“I’m not done with living,” she said.
Beverly Hills, 90210 and Charmed actress Shannen Doherty just shared another terrifying health update. In a new interview with PEOPLE published on Nov. 29, the star revealed that her cancer has spread to her bones. This comes five months after she shared that it had metastasized to her brain. This is the latest heartbreaking development in Doherty’s long fight against cancer, which she’s been battling for years.
Shannen Doherty reveals cancer has spread to her bones: “I don’t want to die”
Doherty sat down with PEOPLE ahead of the launch of her upcoming podcast, Let’s Be Clear With Shannen Doherty, which will come out Dec. 6 on iHeartRadio and discuss everything from her career to her health journey. She shared with the magazine that her breast cancer, which she’s been battling on and off since 2015, has now spread to her bones. Despite the scary update, she told PEOPLE candidly, “I don’t want to die. I’m not done with living. I’m not done with loving. I’m not done with creating. I’m not done with hopefully changing things for the better.”
She said that her battles with cancer have caused her to ask herself some big questions. “When you ask yourself, ‘Why me? Why did I get cancer?’ and then ‘Why did my cancer come back? Why am I stage 4?,’ that leads you to look for the bigger purpose in life,” she said. As for what that bigger purpose might be, the actress said she hopes to raise funds for cancer research — “It’s insane to me [that] we still don’t have a cure,” she said — and also help others realize that people with terminal illnesses still have lots to offer the world. “We’re vibrant, and we have such a different outlook on life. We are people who want to work and embrace life and keep moving forward,” she told PEOPLE.
What type of cancer does Shannen Doherty have?
Doherty was first diagnosed with breast cancer in 2015 after she felt a lump in her breast — and after she noticed her dog Bowie “would obsessively sniff” on her right side. She underwent a single mastectomy. Unfortunately, in 2016 the disease spread to her lymph nodes. After rounds of chemotherapy and radiation, Doherty went into remission — but by 2019, the cancer returned as stage 4.
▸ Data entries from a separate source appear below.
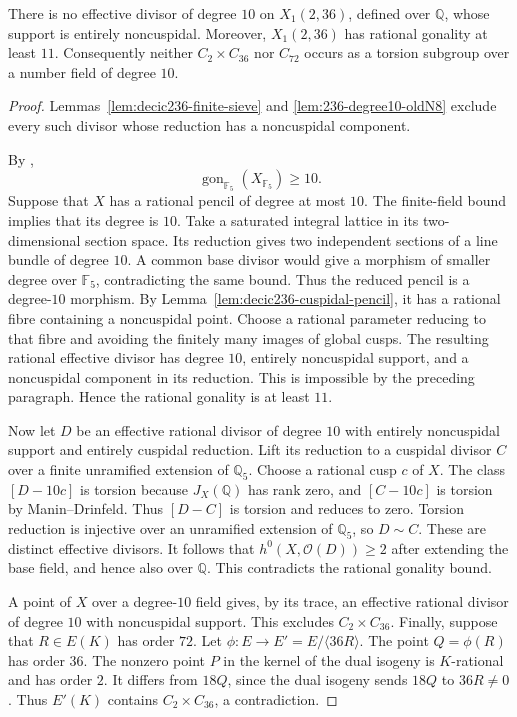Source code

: \begin{proposition}\label{prop:decic236-excluded}
There is no effective divisor of degree $10$ on $X_1(2,36)$,
defined over $\mathbb Q$, whose support is entirely noncuspidal.
Moreover, $X_1(2,36)$ has rational gonality at least $11$.
Consequently neither $C_2\times C_{36}$ nor $C_{72}$ occurs as
a torsion subgroup over a number field of degree $10$.
\end{proposition}
\begin{proof}
Lemmas~\ref{lem:decic236-finite-sieve} and
\ref{lem:236-degree10-oldN8} exclude every such divisor whose
reduction has a noncuspidal component.

By \cite[Table~1, the entry for $X_1(2,36)$ at $5$]{NV},
\[
 \operatorname{gon}_{\mathbb F_5}(X_{\mathbb F_5})\geq10.
\]
Suppose that $X$ has a rational pencil of degree at most $10$.
The finite-field bound implies that its degree is $10$.
Take a saturated integral lattice in its two-dimensional section
space. Its reduction gives two independent sections of a
line bundle of degree $10$.
A common base divisor would give a morphism of smaller degree
over $\mathbb F_5$, contradicting the same bound.
Thus the reduced pencil is a degree-$10$ morphism.
By Lemma~\ref{lem:decic236-cuspidal-pencil}, it has a rational
fibre containing a noncuspidal point.
Choose a rational parameter reducing to that fibre and avoiding
the finitely many images of global cusps.
The resulting rational effective divisor has degree $10$,
entirely noncuspidal support, and a noncuspidal component in its
reduction. This is impossible by the preceding paragraph.
Hence the rational gonality is at least $11$.

Now let $D$ be an effective rational divisor of degree $10$
with entirely noncuspidal support and entirely cuspidal reduction.
Lift its reduction to a cuspidal divisor $C$ over a finite
unramified extension of $\mathbb Q_5$.
Choose a rational cusp $c$ of $X$.
The class $[D-10c]$ is torsion because $J_X(\mathbb Q)$ has
rank zero, and $[C-10c]$ is torsion by Manin--Drinfeld.
Thus $[D-C]$ is torsion and reduces to zero.
Torsion reduction is injective over an unramified extension of
$\mathbb Q_5$, so $D\sim C$.
These are distinct effective divisors. It follows that
$h^0(X,\mathcal O(D))\geq2$ after extending the base field,
and hence also over $\mathbb Q$.
This contradicts the rational gonality bound.

A point of $X$ over a degree-$10$ field gives, by its trace, an
effective rational divisor of degree $10$ with noncuspidal
support. This excludes $C_2\times C_{36}$.
Finally, suppose that $R\in E(K)$ has order $72$.
Let $\phi:E\to E'=E/\langle36R\rangle$.
The point $Q=\phi(R)$ has order $36$.
The nonzero point $P$ in the kernel of the dual isogeny is
$K$-rational and has order $2$.
It differs from $18Q$, since the dual isogeny sends $18Q$ to
$36R\ne0$.
Thus $E'(K)$ contains $C_2\times C_{36}$, a contradiction.
\end{proof}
In 2020, Doherty told Good Morning America that the stage 4 diagnosis was “a bitter pill to swallow in a lot of ways.” She added, “I definitely have days where I say, ‘Why me?’ And then I go, ‘Well, why not me? Who else? Who else besides me deserves this? None of us do.” (“Why not me?” is the reaction Katie Couric had to her own breast cancer diagnosis — “Given my family’s history of cancer, why would I be spared?” she wrote.)
Doherty previously dealt with brain cancer: “Mets in my brain”
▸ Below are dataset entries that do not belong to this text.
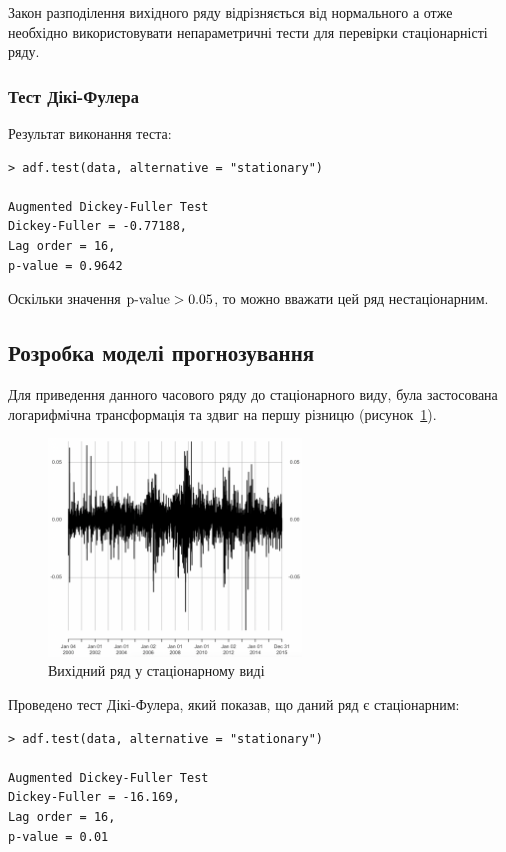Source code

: Закон разподілення вихідного ряду відрізняється від нормального а отже необхідно використовувати непараметричні тести для перевірки стаціонарністі ряду.

\subsubsection{Тест Дікі-Фулера}
Результат виконання теста:  
\begin{lstlisting}
> adf.test(data, alternative = "stationary") 

Augmented Dickey-Fuller Test
Dickey-Fuller = -0.77188, 
Lag order = 16, 
p-value = 0.9642
\end{lstlisting}

Оскільки значення $\textup{p-value} > 0.05$, то можно вважати цей ряд нестаціонарним. 

\subsection{Розробка моделі прогнозування}
Для приведення данного часового ряду до стаціонарного виду, була застосована логарифмічна трансформація та здвиг на першу різницю (рисунок~\ref{fig:temp}).  

\begin{figure}[H]
    \centering
        \includegraphics[width=0.6\textwidth]{temp}
    \caption{Вихідний ряд у стаціонарному виді}
    \label{fig:temp}
\end{figure} 

Проведено тест Дікі-Фулера, який показав, що даний ряд є стаціонарним:
\begin{lstlisting}
> adf.test(data, alternative = "stationary") 

Augmented Dickey-Fuller Test
Dickey-Fuller = -16.169, 
Lag order = 16, 
p-value = 0.01
\end{lstlisting}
In June 2023, Doherty revealed that a January CT scan showed brain metastases, which signifies that cancer cells have spread to her brain. She posted a video to Instagram showing herself crying as she’s getting fitted for the special mask worn during radiation and writes in the caption that she underwent the first round of radiation on January 12, 2023. “On January 5th, my ct scan showed Mets in my brain,” Doherty writes. “My fear is obvious,” she says. “I am extremely claustrophobic and there was a lot going on in my life.” She also explained that she’d had surgery in order to remove a brain tumor — which she named Bob, using humor to cope.
Doherty hasn’t been shy about sharing the difficult sides of her health journey. In October 2021, she posted a picture showing a nosebleed she got from chemotherapy. “Is it all pretty? NO but it’s truthful and my hope in sharing is that we all become more educated, more familiar with what cancer looks like,” she wrote. She added that she hoped that by showing her struggles, she could “encourage people to get mammograms, to get regular checkups, to cut thru the fear and face whatever might be in front of you.”
In that post, Doherty talked about one of her coping techniques: putting on silly pajamas that a friend had given her. “I looked ridiculous and in that ridiculousness, I was able to laugh at myself. Finding humor helped get me thru what seemed impossible. I hope we all find humor in the impossible.”
Nearly a year after having surgery to remove a brain tumor, Doherty maintains the same optimistic outlook and is thankful for every day. “I know it sounds cheesy and crazy, but you’re just more aware of everything, and you feel so blessed,” she told PEOPLE, adding that people with terminal diseases are “just so grateful for every second, every hour, every day we get to be here.”